TCU professor Dr. Rima Abunasser speaks about Syrian refugee crisis

Dr. Rima Abunasser speaks on the issues of Syrian women and children in Refugee camps in the Middle East at Unpacking Gender: The Syrian Refugee Crisis on Nov.18. Haley Yates | Staff Photographer

TCU professor Dr. Rima Abunasser speaks about Syrian refugee crisis
November 20
18:59 2015

Chad Robertson | Staff Writer

@chadr0b

Over three million refugees have fled Syria since the beginning of the Syrian conflict in 2011, and another six million still remain displaced within the country’s borders.

Today, the average Syrian woman does what she can to keep her family, and herself, alive. Whether it takes living in a temporary refugee camp in an unfamiliar area, attempting to flee from the Middle East or migrating from city to city within Syrian limits, this woman is closely acquainted with harsh conditions.

Dr. Rima Abunasser, a global literature professor at Texas Christian University, gave a speech to an audience of roughly 60 people about the relation between gender and the Syrian refugee crisis at 7 p.m. on Wednesday, Nov. 13 in the UNT Environmental Science building.

One audience member asked her what life was like for Syrian women before the conflict.

“The average Syrian woman held positions in government, medicine, literature and other involved aspects of society,” Abunasser replied.

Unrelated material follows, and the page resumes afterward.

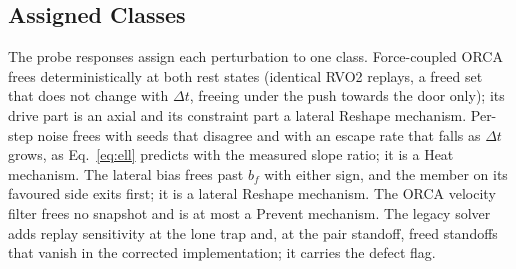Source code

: \subsection{Assigned Classes}\label{sec:classes}
The probe responses assign each perturbation to one class. Force-coupled ORCA frees deterministically at both rest states (identical RVO2 replays, a freed set that does not change with $\Delta t$, freeing under the push towards the door only); its drive part is an axial and its constraint part a lateral Reshape mechanism. Per-step noise frees with seeds that disagree and with an escape rate that falls as $\Delta t$ grows, as Eq.~\eqref{eq:ell} predicts with the measured slope ratio; it is a Heat mechanism. The lateral bias frees past $b_f$ with either sign, and the member on its favoured side exits first; it is a lateral Reshape mechanism. The ORCA velocity filter frees no snapshot and is at most a Prevent mechanism. The legacy solver adds replay sensitivity at the lone trap and, at the pair standoff, freed standoffs that vanish in the corrected implementation; it carries the defect flag.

Dr. Rima Abunasser discusses the misconceptions of Syrian women and their intentions at Unpacking Gender: The Syrian Refugee Crisis on Nov.18. Haley Yates | Staff Photographer

Dr. Rima Abunasser discusses the misconceptions of Syrian women and their intentions at Unpacking Gender: The Syrian Refugee Crisis on Nov.18. Haley Yates | Staff Photographer

During the hour-long speech, Abunasser stressed the importance of recognizing the Syrian refugee woman as an individual, rather than the abstraction the world tends to see her as.

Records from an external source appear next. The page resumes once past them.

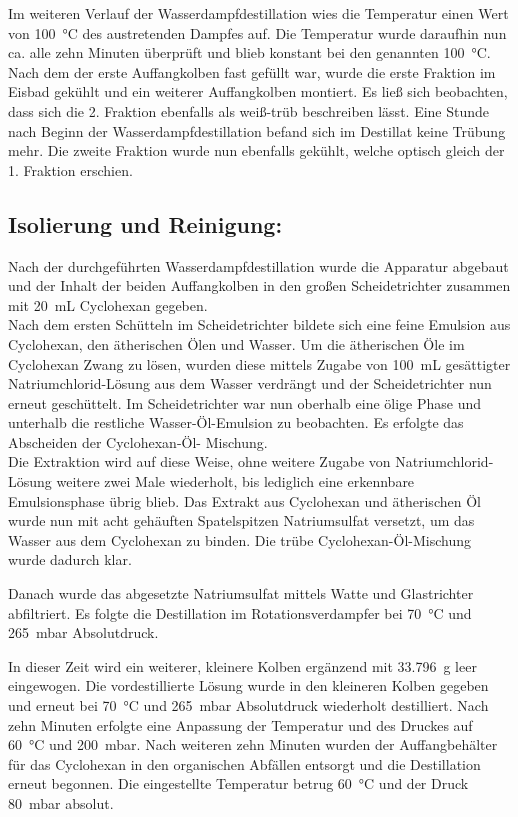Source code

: Im weiteren Verlauf der Wasserdampfdestillation wies die Temperatur einen Wert von \SI{100}{\celsius} des austretenden Dampfes auf.
Die Temperatur wurde daraufhin nun ca. alle zehn Minuten überprüft und blieb konstant bei den genannten  \SI{100}{\celsius}.
Nach dem der erste Auffangkolben fast gefüllt war, wurde die erste Fraktion im Eisbad gekühlt und ein weiterer Auffangkolben montiert.
Es ließ sich beobachten, dass sich die 2. Fraktion ebenfalls als weiß-trüb beschreiben lässt. Eine Stunde nach Beginn der Wasserdampfdestillation befand sich im Destillat keine Trübung mehr. Die zweite Fraktion wurde nun ebenfalls gekühlt, welche optisch gleich der 1. Fraktion erschien.

\subsection*{Isolierung und Reinigung:}
Nach der durchgeführten Wasserdampfdestillation wurde die Apparatur abgebaut und der Inhalt der beiden Auffangkolben in den großen Scheidetrichter zusammen mit \SI{20}{\milli \liter} Cyclohexan gegeben.\\
Nach dem ersten Schütteln im Scheidetrichter bildete sich eine feine Emulsion aus Cyclohexan, den ätherischen Ölen und Wasser.
Um die ätherischen Öle im Cyclohexan Zwang zu lösen, wurden diese mittels Zugabe von \SI{100}{\milli \liter} gesättigter Natriumchlorid-Lösung aus dem Wasser verdrängt und der Scheidetrichter nun erneut geschüttelt.
Im Scheidetrichter war nun oberhalb eine ölige Phase und unterhalb die restliche Wasser-Öl-Emulsion zu beobachten. Es erfolgte das Abscheiden der Cyclohexan-Öl- Mischung.\\

Die Extraktion wird auf diese Weise, ohne weitere Zugabe von Natriumchlorid-Lösung weitere zwei Male wiederholt, bis lediglich eine erkennbare Emulsionsphase übrig blieb.
Das Extrakt aus Cyclohexan und ätherischen Öl wurde nun mit acht gehäuften Spatelspitzen Natriumsulfat versetzt, um das Wasser aus dem Cyclohexan zu binden. Die trübe Cyclohexan-Öl-Mischung wurde dadurch klar. 

Danach wurde das abgesetzte Natriumsulfat mittels Watte und Glastrichter abfiltriert. Es folgte die Destillation im Rotationsverdampfer bei \SI{70}{\celsius} und \SI{265}{\milli \bar} Absolutdruck.

In dieser Zeit wird ein weiterer, kleinere Kolben ergänzend mit \SI{33,796}{\gram} leer eingewogen.
Die vordestillierte Lösung wurde in den kleineren Kolben gegeben und erneut bei \SI{70}{\celsius} und \SI{265}{\milli \bar} Absolutdruck wiederholt destilliert.
Nach zehn Minuten erfolgte eine Anpassung der Temperatur und  des Druckes auf \SI{60}{\celsius} und \SI{200}{\milli \bar}.
Nach weiteren zehn Minuten wurden der Auffangbehälter für das Cyclohexan in den organischen Abfällen entsorgt und die Destillation erneut begonnen. Die eingestellte Temperatur betrug \SI{60}{\celsius} und der Druck \SI{80}{\milli \bar} absolut.\\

“I didn’t really think about how women are affected by the refugee crisis,” speech attendee and Bruce Hall desk clerk Rachel Clark said. “It was really enlightening to learn more about what it’s like to be a Syrian woman refugee.”

Abunasser reported that refugee camps that are set up in Turkey, Jordan and Lebanon provide the bare minimum resources refugees need to survive.

“Host countries often take on a mentality that requires them to just do the least they can to keep refugees alive,” Abunasser said. “This way of thinking reduces the refugee from a human to an animal.”

She said the average Syrian refugee family living in a refugee camp survives off of 45 cents per day, and women head a fourth of the documented families living in a camp.

“We’ve been victimizing refugees this whole time,” attendee Joycelyn Jimenez, art education senior, said. “They could be a really great addition to a country’s population.”

Abunasser added that Syrian women go without proper medical and psychological care, and 2.8 million documented refugee children are currently without an education.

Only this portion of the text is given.